Photo: Ellen Umansky
Early in our talk, she asked about “Hans de Krap,” the narrator of “A Note to My Translator,” the first story in the collection; he’s a fuming foreign author of some renown, apoplectic over how his novel is being rendered in English.1
I spoke about how, in 1997 (several years before we met), I had come across this ad in the Village Voice, where I was already employed as a copy editor.
A full-page ad! Seeking a score of unpublished authors, for a book called Virgin Fiction! The imprint had celebrities in its stable, and was somehow connected to Salon—when you still had to type “salonmagazine.com”—then a daily internet stop for many, in that antediluvian era of scant content.

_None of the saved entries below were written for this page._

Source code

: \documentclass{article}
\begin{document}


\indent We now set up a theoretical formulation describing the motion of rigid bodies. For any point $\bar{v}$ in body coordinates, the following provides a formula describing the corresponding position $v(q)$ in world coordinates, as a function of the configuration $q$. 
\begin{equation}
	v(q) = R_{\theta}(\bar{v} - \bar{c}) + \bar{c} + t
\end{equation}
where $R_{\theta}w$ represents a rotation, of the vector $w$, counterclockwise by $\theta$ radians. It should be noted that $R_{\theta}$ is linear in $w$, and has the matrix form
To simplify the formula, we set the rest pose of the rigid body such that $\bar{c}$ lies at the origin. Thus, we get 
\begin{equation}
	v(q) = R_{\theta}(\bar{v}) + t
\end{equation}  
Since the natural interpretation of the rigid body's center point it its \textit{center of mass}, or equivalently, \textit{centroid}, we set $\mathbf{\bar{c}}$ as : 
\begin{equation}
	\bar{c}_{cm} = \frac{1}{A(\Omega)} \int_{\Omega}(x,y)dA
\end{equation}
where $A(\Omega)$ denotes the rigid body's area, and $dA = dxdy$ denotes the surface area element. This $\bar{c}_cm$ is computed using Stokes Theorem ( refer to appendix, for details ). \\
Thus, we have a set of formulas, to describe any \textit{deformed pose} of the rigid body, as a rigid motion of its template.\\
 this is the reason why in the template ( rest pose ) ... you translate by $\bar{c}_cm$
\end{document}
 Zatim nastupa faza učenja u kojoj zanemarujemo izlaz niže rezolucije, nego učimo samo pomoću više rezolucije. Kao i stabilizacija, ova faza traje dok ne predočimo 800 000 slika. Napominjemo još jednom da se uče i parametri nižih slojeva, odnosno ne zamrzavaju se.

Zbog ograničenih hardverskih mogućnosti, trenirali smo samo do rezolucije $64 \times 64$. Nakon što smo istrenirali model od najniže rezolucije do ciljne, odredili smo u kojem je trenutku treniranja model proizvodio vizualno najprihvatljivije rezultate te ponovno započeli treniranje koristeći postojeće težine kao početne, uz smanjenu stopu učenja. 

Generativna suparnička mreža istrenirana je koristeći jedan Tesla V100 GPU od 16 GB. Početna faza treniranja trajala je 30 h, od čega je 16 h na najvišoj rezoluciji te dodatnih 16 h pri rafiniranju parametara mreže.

Most messages the world flings our way just bounce off the eyelids, but every so often you see something and it changes your life. In the aftermath of my first failed novel—a behemoth that never found a home—the ad copy felt like a challenge. Had I written anything good lately? Then prove it!2
Behind Rachel’s question was a tidbit of personal history I’d forgotten. She got me to confess that I would periodically write listings for the Voice Choices section using the arch-scatological surname “De Krap.” In retrospect this was not a great idea; at the time, though, as she pointed out, I worried about seeming too productive.3 There might be a week when I would publish, say, a book review and a film review, plus maybe a capsule review, in the paper. Not that anyone was keeping track4
I can’t remember if I said this at the event, but there’s a reason I chose “De Krap” as the surname of both my journalistic alter-ego and my virgo-fictional stand-in.
No spoilers. But the hopelessly curious can write DE KRAP in all caps, and hold it to a mirror.
Readers of the Lost ARC: Also has the first publication by Myla Goldberg, eventual author of Bee Season.
The narrator of “An Oral History of Atlantis,” the final story in the collection, is named Hans—a small but significant adjustment I made as I put the book together. Otherwise it remains much as I wrote it back in Summer 2001—about which, more later.
This was before I began writing for the Voice in earnest—i.e., before editors regularly asked me to do so. That wouldn’t happen for a few more years.
“Did you feel you suffered from (or had the gift of) ‘insane productivity’ yourself? What do you mean by the word insane?” —RA to EP, 2008.
Another age-old alter-ego of mine, albeit with no bylines to his credit, was Parker Edwards, whose name was a simple reversal of my own. I later used this name for a major character in my 2023 novel Same Bed Different Dreams, later changing it to Parker Jotter.